Seven years. That's how long the author tried to meditate before he actually learned how. Seven years of breath-watching, app-following, cushion-sitting-and leaving every session more wound up than when he started.
Sound familiar?
The problem was never your wandering mind. The problem is that the breath is a terrible anchor. It's invisible. It's variable. The moment you watch it, it changes. You start controlling it. You wonder if you're doing it right. And suddenly the one thing meant to calm you down becomes a performance review you're failing in real time.
There's a simpler way in. And it's been hiding in plain sight.
Give your mind something to look at.
A shape doesn't move when you watch it. A circle doesn't care if you're anxious. A square doesn't hitch or tighten when you pay attention. It just stays there-solid, stable, offering your restless mind a place to land.
This is the core insight behind Meditation for People Who Can't Meditate: your brain isn't broken. You're just a visual creature who's been handed a tactile tool. Switch the anchor, and everything changes.

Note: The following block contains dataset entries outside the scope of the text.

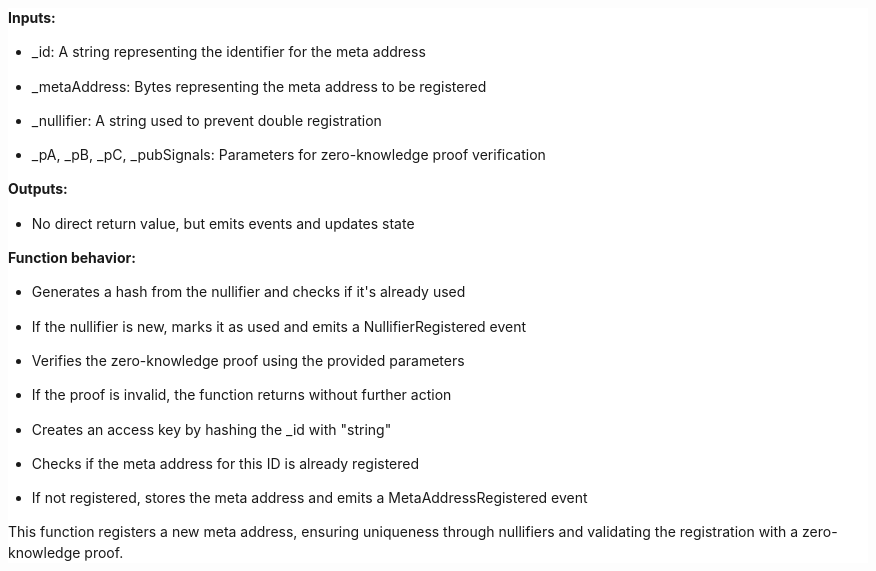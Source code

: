 **Inputs:**

-   _id: A string representing the identifier for the meta address

-   _metaAddress: Bytes representing the meta address to be registered

-   _nullifier: A string used to prevent double registration

-   _pA, _pB, _pC, _pubSignals: Parameters for zero-knowledge proof verification

**Outputs:**

-   No direct return value, but emits events and updates state

**Function behavior:**

-   Generates a hash from the nullifier and checks if it's already used

-   If the nullifier is new, marks it as used and emits a  NullifierRegistered event

-   Verifies the zero-knowledge proof using the provided parameters

- If the proof is invalid, the function returns without further action

-   Creates an access key by hashing the _id with "string"

-   Checks if the meta address for this ID is already registered

- If not registered, stores the meta address and emits a MetaAddressRegistered event

This function registers a new meta address, ensuring uniqueness through nullifiers and validating the registration with a zero-knowledge proof.
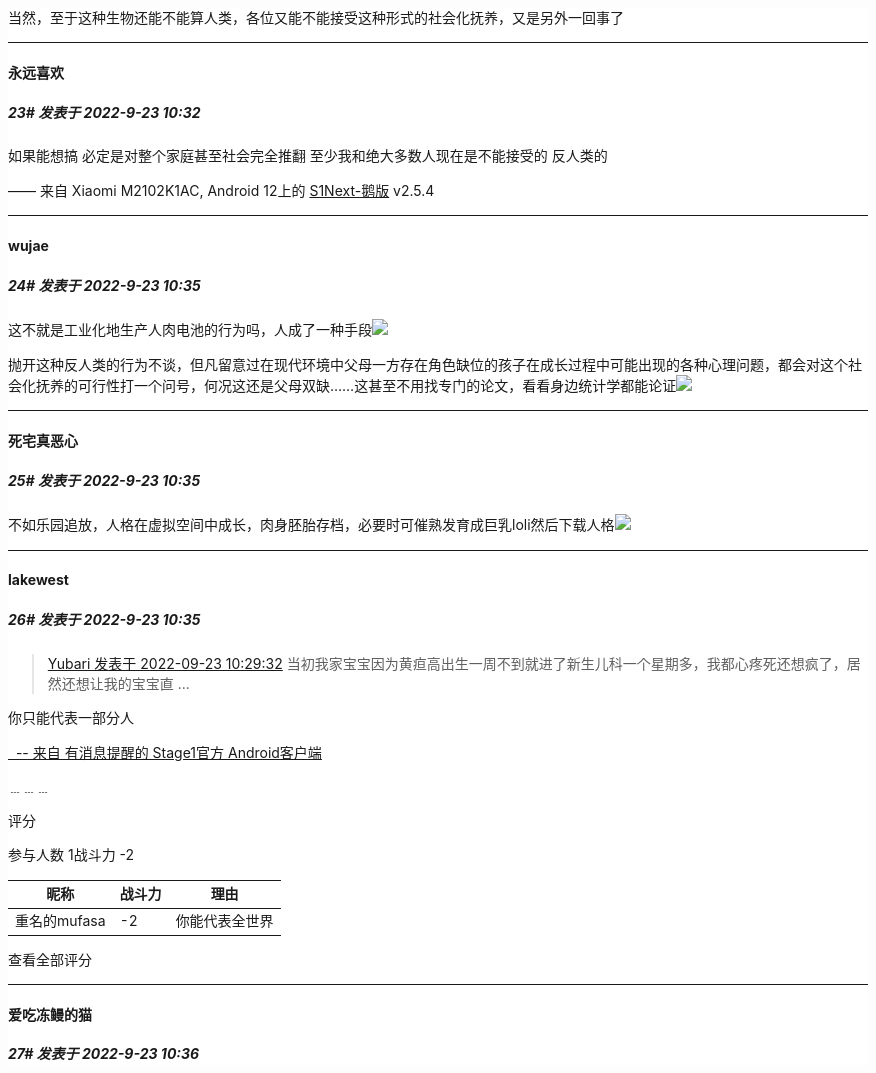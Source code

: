 当然，至于这种生物还能不能算人类，各位又能不能接受这种形式的社会化抚养，又是另外一回事了

*****

####  永远喜欢  
##### 23#       发表于 2022-9-23 10:32

如果能想搞 必定是对整个家庭甚至社会完全推翻 至少我和绝大多数人现在是不能接受的 反人类的

—— 来自 Xiaomi M2102K1AC, Android 12上的 [S1Next-鹅版](https://github.com/ykrank/S1-Next/releases) v2.5.4

*****

####  wujae  
##### 24#       发表于 2022-9-23 10:35

这不就是工业化地生产人肉电池的行为吗，人成了一种手段<img src="https://static.saraba1st.com/image/smiley/face2017/037.png" referrerpolicy="no-referrer">

抛开这种反人类的行为不谈，但凡留意过在现代环境中父母一方存在角色缺位的孩子在成长过程中可能出现的各种心理问题，都会对这个社会化抚养的可行性打一个问号，何况这还是父母双缺……这甚至不用找专门的论文，看看身边统计学都能论证<img src="https://static.saraba1st.com/image/smiley/face2017/009.gif" referrerpolicy="no-referrer">

*****

####  死宅真恶心  
##### 25#       发表于 2022-9-23 10:35

不如乐园追放，人格在虚拟空间中成长，肉身胚胎存档，必要时可催熟发育成巨乳loli然后下载人格<img src="https://static.saraba1st.com/image/smiley/face2017/067.png" referrerpolicy="no-referrer"> 

*****

####  lakewest  
##### 26#       发表于 2022-9-23 10:35

<blockquote><a href="httphttps://bbs.saraba1st.com/2b/forum.php?mod=redirect&amp;goto=findpost&amp;pid=57607740&amp;ptid=2096179" target="_blank">Yubari 发表于 2022-09-23 10:29:32</a>
当初我家宝宝因为黄疸高出生一周不到就进了新生儿科一个星期多，我都心疼死还想疯了，居然还想让我的宝宝直 ...</blockquote>你只能代表一部分人

[  -- 来自 有消息提醒的 Stage1官方 Android客户端](https://www.coolapk.com/apk/140634)

﹍﹍﹍

评分

 参与人数 1战斗力 -2

|昵称|战斗力|理由|
|----|---|---|
| 重名的mufasa|-2|你能代表全世界|

查看全部评分

*****

####  爱吃冻鳗的猫  
##### 27#       发表于 2022-9-23 10:36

No monastery. No special posture. No years of practice before you feel anything. Just a shape, your gaze, and ten quiet minutes.
Inside this book, you'll find:
- Why breath meditation fails so many people - and the neuroscience that explains it without blame
- The waiting room moment that cracked open a completely different approach to attention
- The Shape Practice - simple, repeatable, and designed to work the very first time you try it
- What to do when your mind wanders (because it will) - and why that's not a problem at all
- How to build stillness into ordinary life - no cushion, no ritual, no rearranging your schedule
This is not another meditation book that makes you feel guilty for not meditating enough.
It's a reset. A practical, no-nonsense reframe for anyone who has tried the "just watch your breath" approach and found it more frustrating than freeing.
You don't need a quieter mind to start. You just need something to look at.
The shape is waiting. Your mind will follow.